BEGIN Data

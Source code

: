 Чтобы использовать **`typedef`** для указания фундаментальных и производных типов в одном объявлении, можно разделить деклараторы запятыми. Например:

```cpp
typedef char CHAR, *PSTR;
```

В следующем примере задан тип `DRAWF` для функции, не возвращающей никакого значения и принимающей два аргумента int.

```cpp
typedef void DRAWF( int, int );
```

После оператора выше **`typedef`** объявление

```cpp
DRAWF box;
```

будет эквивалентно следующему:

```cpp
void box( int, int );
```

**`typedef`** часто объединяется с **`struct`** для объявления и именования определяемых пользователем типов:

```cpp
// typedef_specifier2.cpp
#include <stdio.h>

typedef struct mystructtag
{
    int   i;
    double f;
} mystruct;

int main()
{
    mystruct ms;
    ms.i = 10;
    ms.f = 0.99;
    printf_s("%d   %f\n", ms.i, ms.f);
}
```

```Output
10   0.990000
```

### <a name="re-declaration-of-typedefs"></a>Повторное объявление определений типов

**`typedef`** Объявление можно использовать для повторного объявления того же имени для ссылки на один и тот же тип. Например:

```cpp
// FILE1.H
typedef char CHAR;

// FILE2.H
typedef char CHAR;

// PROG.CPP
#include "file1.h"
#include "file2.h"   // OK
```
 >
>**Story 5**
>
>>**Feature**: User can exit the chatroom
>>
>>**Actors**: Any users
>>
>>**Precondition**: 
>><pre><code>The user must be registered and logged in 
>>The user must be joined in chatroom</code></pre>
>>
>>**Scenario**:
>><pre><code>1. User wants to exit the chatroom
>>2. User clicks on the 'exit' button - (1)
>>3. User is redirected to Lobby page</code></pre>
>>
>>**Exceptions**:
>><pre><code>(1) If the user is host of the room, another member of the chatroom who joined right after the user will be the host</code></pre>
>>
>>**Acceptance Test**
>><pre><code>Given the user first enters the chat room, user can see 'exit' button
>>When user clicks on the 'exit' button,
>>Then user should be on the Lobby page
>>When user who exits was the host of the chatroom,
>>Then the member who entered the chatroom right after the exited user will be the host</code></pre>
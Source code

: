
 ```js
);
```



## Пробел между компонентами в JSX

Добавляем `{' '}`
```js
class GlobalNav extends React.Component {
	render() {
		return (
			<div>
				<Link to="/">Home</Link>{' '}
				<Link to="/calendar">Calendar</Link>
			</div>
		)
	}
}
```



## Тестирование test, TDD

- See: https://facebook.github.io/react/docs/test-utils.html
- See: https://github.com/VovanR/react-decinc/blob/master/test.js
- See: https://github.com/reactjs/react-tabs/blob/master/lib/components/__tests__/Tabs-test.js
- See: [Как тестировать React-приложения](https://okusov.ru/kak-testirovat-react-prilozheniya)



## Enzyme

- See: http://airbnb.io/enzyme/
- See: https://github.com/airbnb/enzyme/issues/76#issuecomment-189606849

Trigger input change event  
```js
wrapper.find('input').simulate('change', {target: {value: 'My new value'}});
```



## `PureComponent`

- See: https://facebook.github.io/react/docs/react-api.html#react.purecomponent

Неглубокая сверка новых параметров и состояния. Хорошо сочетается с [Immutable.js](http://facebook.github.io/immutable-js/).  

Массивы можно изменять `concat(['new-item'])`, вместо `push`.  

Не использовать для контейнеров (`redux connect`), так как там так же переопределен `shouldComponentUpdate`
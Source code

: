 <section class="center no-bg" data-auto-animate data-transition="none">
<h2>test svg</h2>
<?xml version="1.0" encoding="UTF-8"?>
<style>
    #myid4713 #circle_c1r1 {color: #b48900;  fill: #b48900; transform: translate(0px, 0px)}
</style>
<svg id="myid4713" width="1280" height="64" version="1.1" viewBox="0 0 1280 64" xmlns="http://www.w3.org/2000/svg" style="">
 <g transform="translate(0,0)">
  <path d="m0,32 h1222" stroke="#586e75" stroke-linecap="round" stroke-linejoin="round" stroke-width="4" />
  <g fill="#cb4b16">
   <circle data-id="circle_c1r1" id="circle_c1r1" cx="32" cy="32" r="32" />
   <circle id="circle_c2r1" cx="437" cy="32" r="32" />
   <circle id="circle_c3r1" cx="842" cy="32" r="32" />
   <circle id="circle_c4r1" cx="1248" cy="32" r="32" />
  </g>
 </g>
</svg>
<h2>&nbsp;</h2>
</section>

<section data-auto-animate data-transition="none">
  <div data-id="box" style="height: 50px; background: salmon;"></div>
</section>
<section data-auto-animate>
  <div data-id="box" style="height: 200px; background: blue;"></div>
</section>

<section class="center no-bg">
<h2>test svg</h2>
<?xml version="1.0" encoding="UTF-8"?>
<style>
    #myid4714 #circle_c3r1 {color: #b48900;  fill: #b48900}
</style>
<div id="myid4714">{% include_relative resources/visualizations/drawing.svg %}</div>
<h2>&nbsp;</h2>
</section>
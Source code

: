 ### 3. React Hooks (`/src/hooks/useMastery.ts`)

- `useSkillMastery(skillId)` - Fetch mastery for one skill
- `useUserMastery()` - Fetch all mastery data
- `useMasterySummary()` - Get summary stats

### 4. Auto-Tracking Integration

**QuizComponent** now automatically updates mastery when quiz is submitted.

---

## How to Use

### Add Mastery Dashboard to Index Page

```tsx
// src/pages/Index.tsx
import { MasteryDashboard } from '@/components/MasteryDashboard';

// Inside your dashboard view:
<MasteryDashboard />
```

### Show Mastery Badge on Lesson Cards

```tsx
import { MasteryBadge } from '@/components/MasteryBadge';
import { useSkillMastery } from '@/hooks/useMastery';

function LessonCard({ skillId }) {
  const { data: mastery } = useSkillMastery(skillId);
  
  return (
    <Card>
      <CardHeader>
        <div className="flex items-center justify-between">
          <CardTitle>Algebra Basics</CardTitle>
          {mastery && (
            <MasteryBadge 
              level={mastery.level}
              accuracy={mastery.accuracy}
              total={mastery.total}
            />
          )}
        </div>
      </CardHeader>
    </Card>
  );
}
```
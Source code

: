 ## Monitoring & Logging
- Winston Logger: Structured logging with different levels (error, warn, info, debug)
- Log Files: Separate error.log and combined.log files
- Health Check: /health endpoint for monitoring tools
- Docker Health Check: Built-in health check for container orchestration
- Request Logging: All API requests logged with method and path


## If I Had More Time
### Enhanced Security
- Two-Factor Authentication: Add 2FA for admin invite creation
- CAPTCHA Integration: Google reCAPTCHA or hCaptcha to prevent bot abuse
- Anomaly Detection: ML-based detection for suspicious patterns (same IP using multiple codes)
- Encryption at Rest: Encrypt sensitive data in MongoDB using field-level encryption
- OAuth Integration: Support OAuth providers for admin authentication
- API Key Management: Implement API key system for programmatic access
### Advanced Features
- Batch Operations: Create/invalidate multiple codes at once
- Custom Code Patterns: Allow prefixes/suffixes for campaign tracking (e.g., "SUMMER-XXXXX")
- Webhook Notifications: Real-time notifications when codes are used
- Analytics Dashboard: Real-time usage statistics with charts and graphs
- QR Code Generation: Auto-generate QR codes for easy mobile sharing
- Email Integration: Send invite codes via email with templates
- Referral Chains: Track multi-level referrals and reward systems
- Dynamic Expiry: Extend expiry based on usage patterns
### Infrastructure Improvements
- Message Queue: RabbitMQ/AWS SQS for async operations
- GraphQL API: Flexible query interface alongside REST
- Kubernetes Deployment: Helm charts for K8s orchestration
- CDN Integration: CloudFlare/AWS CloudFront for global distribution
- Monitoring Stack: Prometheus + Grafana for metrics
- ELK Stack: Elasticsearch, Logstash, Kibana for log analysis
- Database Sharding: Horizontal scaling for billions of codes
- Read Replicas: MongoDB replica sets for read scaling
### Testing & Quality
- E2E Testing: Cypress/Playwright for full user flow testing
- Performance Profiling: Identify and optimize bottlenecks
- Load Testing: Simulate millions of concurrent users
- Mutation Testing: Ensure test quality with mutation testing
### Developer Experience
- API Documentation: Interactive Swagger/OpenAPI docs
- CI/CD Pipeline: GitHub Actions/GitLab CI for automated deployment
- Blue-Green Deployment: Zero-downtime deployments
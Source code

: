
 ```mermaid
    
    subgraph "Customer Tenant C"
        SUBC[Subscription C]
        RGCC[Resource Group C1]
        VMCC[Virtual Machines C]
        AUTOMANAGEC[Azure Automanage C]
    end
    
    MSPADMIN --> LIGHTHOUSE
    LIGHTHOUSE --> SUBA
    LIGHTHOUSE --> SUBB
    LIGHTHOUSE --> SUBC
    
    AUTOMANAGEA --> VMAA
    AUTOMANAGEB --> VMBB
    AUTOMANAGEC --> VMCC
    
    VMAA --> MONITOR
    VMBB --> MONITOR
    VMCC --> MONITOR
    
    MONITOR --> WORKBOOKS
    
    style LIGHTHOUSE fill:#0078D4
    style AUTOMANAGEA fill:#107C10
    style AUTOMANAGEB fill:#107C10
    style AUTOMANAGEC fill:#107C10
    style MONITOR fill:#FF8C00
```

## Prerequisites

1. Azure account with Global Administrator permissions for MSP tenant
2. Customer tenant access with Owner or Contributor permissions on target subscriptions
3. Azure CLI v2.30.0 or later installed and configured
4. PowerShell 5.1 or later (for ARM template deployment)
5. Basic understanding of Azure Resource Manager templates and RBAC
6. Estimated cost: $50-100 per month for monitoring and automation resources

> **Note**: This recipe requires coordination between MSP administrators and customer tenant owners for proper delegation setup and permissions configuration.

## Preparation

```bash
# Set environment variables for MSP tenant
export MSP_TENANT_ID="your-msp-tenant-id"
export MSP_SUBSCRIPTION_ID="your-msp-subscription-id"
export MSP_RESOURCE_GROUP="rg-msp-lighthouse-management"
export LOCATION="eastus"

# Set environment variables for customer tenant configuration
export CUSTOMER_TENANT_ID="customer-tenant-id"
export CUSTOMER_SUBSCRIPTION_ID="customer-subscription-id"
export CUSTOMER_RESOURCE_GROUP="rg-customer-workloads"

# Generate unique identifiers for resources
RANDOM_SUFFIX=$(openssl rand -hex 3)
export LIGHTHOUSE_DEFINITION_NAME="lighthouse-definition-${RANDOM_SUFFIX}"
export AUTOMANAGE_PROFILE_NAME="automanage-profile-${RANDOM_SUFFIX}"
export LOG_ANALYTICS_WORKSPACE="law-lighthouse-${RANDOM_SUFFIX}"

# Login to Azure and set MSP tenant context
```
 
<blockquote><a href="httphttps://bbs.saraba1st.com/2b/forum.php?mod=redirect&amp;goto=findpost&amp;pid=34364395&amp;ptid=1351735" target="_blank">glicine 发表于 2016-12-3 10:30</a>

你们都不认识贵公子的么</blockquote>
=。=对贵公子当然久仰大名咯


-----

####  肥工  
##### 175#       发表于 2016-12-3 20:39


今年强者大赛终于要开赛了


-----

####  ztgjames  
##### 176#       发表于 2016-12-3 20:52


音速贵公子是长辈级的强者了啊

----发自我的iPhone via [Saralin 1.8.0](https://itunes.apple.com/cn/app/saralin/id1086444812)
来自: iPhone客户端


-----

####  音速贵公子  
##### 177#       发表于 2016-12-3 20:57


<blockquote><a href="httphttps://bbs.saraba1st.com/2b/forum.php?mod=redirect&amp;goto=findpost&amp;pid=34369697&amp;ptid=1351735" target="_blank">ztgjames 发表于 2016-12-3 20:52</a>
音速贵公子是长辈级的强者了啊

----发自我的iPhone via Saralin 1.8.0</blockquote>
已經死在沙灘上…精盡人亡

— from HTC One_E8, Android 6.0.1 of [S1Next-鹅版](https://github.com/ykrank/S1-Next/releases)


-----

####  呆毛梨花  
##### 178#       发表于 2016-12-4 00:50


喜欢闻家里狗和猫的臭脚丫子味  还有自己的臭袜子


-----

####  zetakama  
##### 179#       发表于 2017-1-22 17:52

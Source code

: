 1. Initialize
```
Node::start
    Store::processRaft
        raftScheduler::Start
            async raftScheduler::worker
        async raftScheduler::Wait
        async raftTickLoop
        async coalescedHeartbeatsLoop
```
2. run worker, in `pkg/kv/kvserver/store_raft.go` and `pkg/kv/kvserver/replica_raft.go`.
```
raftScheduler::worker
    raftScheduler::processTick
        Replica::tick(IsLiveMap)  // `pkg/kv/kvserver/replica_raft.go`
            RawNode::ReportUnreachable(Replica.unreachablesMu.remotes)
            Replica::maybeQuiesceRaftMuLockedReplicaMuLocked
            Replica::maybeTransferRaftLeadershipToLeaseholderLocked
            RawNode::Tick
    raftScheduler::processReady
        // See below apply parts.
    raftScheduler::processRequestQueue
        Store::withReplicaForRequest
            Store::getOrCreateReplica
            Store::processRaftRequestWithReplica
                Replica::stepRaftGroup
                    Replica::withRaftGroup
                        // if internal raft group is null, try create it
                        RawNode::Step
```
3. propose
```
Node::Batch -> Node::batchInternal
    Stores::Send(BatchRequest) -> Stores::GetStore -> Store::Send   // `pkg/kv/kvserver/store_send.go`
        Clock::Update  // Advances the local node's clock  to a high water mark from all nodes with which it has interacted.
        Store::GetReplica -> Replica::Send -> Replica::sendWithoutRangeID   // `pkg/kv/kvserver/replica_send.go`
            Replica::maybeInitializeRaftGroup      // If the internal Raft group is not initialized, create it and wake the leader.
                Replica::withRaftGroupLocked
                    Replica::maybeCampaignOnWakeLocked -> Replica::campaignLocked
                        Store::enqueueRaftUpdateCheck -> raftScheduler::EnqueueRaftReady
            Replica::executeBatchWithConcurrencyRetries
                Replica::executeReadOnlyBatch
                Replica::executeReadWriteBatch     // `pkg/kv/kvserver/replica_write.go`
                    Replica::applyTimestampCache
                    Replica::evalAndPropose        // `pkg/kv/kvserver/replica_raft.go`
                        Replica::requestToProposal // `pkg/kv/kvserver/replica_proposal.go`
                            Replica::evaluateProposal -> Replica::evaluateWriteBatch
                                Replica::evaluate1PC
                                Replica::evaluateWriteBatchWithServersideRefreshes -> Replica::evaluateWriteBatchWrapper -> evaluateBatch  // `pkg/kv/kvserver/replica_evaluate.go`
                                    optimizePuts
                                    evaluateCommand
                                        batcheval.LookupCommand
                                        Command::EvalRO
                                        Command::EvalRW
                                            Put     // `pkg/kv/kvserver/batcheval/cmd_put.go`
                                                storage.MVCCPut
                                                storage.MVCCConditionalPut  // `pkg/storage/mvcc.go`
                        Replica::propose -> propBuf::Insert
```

END Data

- [What the exercise asks]
Look through the records and count each line that holds "storage". Write only the total.

- [Task result]
2